Sleep study, is a comprehensive test used to analyse sleep disorders. It registers your brain waves, the oxygen level in your blood, heart rate, breathing, and muscular movements during the study.
The sleep study may get executed at a sleep disorders unit or a sleep centre within a lab. While it’s typically performed at night, the test is sometimes done to adjust night shift labours who sleep in the bright daylight.
In addition to assisting diagnose sleep disorders, Sleep study may be used to start or change your treatment if you’ve already been diagnosed with a sleep disorder.
Sleep study monitors your sleep phases and cycles to specify if or when your sleep habits are disturbed. There are various types of home sleep apnea test devices using multiple sensors. They generally record your breathing rate, airflow, oxygen levels and heartbeats.
The natural process of falling asleep begins with a sleep stage called non-rapid eye movement (NREM) sleep. As registered by electro encephalography (EEG), the brain waves slow down relatively in this stage.
Your eyes don’t move back and forth swiftly during NREM compared to later sleep stages. An hour after NREM sleep, your brain consciously picks up again, and the rapid eye movement (REM) stage of sleep starts as a fact; you mostly dream during the REM sleep stage.
You go through numerous sleep cycles a night, cycling between NREM and REM sleep in about 90 minutes. Sleep disorders can disturb this sleep process.
You get advised to stop drinks or food, including alcohol or caffeine, during the afternoon and evening before the sleep study. Alcohol and caffeine can affect your sleep patterns, making signs of some sleep disorders worse.
Your afternoon napping should be avoided before a sleep test. You may get requested to bathe or shower before your sleep study. The equipment gets delivered to you for a home sleep apnea test, or you can pick up the equipment from our office. You’ll be given notes on how to use the equipment’s.
After you get ready to sleep, one of the technologists will put sensors on your scalp, forehead, chest and Legs using tape or glue.
Wires connect the sensors to a computer, but the cables are long enough to allow you to move around in bed. A small clip is set on your finger or ear to observe the oxygen level in your blood.
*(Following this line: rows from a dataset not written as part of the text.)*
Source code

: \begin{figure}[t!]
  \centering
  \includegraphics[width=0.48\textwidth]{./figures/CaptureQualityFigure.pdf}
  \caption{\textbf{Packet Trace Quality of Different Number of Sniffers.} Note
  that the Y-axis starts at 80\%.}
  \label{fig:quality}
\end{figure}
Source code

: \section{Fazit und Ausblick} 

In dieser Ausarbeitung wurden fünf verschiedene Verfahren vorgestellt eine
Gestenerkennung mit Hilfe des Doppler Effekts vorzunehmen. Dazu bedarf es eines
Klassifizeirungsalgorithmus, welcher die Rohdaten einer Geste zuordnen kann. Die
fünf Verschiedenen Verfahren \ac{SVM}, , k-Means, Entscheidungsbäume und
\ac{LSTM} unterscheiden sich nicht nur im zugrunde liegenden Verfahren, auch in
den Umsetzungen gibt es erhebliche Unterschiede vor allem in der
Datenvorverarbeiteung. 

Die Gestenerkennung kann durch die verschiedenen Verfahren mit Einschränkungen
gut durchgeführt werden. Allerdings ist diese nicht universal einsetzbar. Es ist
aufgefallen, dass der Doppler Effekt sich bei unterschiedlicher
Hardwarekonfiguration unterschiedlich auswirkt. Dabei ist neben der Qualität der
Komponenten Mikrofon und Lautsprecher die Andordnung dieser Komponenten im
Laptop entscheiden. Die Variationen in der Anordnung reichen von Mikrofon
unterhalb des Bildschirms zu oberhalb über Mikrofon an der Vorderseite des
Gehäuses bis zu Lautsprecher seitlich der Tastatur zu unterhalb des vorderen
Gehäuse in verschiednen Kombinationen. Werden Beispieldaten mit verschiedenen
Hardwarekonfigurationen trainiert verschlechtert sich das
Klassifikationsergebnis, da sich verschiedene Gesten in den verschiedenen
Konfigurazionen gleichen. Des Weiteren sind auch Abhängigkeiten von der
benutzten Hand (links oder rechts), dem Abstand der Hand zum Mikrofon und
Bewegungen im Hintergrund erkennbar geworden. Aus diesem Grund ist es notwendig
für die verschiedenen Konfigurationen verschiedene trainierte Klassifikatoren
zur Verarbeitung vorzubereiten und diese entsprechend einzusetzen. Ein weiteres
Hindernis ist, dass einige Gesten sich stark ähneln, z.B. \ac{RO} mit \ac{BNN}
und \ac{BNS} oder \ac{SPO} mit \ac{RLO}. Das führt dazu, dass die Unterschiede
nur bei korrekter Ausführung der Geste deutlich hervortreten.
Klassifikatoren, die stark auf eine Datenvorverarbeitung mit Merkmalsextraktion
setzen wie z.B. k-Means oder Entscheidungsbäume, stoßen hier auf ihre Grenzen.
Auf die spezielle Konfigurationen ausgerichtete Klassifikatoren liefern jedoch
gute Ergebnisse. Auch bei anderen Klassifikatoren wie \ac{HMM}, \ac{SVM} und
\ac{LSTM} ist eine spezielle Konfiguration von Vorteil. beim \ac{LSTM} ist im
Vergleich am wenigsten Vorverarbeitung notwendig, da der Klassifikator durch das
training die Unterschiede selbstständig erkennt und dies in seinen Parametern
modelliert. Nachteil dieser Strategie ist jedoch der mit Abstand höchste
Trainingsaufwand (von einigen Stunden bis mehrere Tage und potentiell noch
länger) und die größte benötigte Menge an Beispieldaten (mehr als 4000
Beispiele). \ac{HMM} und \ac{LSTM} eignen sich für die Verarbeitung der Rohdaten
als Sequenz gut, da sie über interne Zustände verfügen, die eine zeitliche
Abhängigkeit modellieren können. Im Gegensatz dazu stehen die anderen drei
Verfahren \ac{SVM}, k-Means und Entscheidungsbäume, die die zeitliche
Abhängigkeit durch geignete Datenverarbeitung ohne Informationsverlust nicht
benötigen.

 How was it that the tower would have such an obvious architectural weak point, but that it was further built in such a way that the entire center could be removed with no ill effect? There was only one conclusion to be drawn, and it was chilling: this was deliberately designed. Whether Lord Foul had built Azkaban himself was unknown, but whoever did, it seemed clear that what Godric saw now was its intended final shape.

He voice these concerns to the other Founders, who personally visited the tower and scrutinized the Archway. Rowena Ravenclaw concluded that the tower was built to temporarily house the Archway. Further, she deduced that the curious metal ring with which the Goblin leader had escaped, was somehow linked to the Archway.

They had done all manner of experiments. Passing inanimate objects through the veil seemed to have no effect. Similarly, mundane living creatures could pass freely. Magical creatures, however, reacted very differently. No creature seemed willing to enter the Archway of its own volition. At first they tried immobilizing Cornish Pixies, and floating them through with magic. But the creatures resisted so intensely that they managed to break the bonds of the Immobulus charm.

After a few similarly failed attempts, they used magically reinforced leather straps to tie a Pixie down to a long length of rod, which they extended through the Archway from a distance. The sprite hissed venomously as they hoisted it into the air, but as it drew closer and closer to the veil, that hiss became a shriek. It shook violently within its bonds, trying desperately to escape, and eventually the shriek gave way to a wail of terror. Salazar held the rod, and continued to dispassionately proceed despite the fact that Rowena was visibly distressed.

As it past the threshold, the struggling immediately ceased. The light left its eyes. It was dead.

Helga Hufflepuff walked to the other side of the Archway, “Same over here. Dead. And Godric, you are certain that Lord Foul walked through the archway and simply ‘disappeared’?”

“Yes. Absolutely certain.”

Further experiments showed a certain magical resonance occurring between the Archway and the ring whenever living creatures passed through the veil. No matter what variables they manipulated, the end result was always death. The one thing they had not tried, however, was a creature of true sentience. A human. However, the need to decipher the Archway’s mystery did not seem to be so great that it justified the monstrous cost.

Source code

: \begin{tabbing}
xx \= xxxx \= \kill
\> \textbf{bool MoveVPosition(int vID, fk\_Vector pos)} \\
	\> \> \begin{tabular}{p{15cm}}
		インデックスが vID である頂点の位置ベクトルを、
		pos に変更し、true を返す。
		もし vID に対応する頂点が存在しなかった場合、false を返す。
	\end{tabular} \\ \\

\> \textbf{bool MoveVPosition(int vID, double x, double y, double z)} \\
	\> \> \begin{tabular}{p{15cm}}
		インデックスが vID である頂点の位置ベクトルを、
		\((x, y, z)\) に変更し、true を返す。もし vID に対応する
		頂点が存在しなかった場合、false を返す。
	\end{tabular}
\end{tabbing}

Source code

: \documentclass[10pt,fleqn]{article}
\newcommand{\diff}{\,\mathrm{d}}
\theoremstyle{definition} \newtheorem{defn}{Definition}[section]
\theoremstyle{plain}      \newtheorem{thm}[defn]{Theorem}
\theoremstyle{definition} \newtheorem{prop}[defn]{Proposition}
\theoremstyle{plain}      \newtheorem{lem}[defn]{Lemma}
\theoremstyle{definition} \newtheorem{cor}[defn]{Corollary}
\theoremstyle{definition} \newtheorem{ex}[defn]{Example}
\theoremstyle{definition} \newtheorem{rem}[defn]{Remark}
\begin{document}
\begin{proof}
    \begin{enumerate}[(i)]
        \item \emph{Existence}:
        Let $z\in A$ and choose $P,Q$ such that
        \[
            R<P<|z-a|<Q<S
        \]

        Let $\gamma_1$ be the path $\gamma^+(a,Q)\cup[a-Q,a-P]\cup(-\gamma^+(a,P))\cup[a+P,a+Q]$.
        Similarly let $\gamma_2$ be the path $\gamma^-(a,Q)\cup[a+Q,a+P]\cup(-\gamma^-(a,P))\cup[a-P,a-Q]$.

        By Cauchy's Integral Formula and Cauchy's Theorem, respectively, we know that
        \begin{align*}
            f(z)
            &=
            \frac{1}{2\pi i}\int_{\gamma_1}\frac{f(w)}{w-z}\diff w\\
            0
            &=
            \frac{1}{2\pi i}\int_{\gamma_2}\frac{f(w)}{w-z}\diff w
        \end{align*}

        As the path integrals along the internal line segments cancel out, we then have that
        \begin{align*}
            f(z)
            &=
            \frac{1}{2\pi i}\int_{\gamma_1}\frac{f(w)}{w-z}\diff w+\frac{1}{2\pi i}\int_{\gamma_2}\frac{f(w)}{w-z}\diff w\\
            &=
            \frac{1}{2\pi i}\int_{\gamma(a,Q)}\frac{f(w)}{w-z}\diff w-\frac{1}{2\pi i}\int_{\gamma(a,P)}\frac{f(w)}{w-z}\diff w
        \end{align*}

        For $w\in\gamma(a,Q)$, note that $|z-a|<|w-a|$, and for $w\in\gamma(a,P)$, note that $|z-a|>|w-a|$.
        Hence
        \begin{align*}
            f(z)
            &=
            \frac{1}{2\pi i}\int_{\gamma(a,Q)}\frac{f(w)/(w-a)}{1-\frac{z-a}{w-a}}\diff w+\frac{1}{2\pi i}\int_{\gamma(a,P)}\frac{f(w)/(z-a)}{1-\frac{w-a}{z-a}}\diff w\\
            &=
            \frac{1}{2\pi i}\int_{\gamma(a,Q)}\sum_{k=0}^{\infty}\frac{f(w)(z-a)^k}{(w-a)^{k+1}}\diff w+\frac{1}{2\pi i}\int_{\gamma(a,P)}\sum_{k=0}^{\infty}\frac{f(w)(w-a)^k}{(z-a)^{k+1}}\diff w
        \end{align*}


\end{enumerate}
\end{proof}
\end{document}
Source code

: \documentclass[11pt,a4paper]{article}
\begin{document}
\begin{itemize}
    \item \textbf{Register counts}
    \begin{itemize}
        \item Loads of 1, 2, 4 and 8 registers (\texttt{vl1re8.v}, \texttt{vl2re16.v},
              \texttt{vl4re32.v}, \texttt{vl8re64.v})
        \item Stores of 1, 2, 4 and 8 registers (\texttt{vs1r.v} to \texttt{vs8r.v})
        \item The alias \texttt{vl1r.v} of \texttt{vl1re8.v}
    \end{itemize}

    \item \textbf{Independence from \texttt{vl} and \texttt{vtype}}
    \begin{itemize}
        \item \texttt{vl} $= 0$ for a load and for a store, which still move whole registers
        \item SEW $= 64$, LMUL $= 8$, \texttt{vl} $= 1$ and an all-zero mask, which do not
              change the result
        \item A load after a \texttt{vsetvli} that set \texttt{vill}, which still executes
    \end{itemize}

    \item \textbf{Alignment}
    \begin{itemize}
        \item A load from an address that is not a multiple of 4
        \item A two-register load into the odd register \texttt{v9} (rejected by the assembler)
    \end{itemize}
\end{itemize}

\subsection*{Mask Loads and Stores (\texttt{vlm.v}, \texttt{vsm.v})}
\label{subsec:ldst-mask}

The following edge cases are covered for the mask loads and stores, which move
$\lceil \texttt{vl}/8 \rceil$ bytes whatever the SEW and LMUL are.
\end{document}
While you sleep, a technologist observes your:
• Brain waves
• Eye activities
• Heart rate
• Breathing habit
• Blood oxygen level
• Body position
• Chest and abdominal motion
• Limb motion
• Snoring and other sounds you may make as you rest.
Sleep Study technologists monitor you throughout the night. If you need help, you can talk to them through the monitoring gear. They can enter the room to free up the wires if you need to get up during the night.
The measures recorded during polysomnography deliver much data about your sleep habits.
• Brain waves and eye movements in sleep can assist your health care team to assess your sleep phases and finding disruptions due to sleep ailments such as narcolepsy and REM sleep behaviour disorder.
• Heart, breathing rate changes, and abnormal blood oxygen changes during sleep may indicate sleep apnea.
• Correct sets for PAP or oxygen if your doctor would like to prescribe these for home use.
• Frequent leg activities that disrupt your sleep may indicate periodic limb movement disorder.
• Unusual movements or behaviours may be signs of REM sleep behaviour disorder or another sleep disorder.
The data gathered during sleep study is evaluated first by a technologist, who uses the data to record your sleep stages and cycles. Then that data is reviewed by our doctor. Our doctor will check the data collected, and it may take you a few days or weeks to get your results. It’s feasible that the effects may not deliver enough data, and we may suggest in-lab polysomnography.
At a follow-up meeting, our doctor will examine the results with you. Based on the data collected, the doctor will review any or recommend further evaluation that you may need. At KEFI Home healthcare we help you to do a sleep study test at home or in lab to manage, detect, treat and to cure sleep disorders.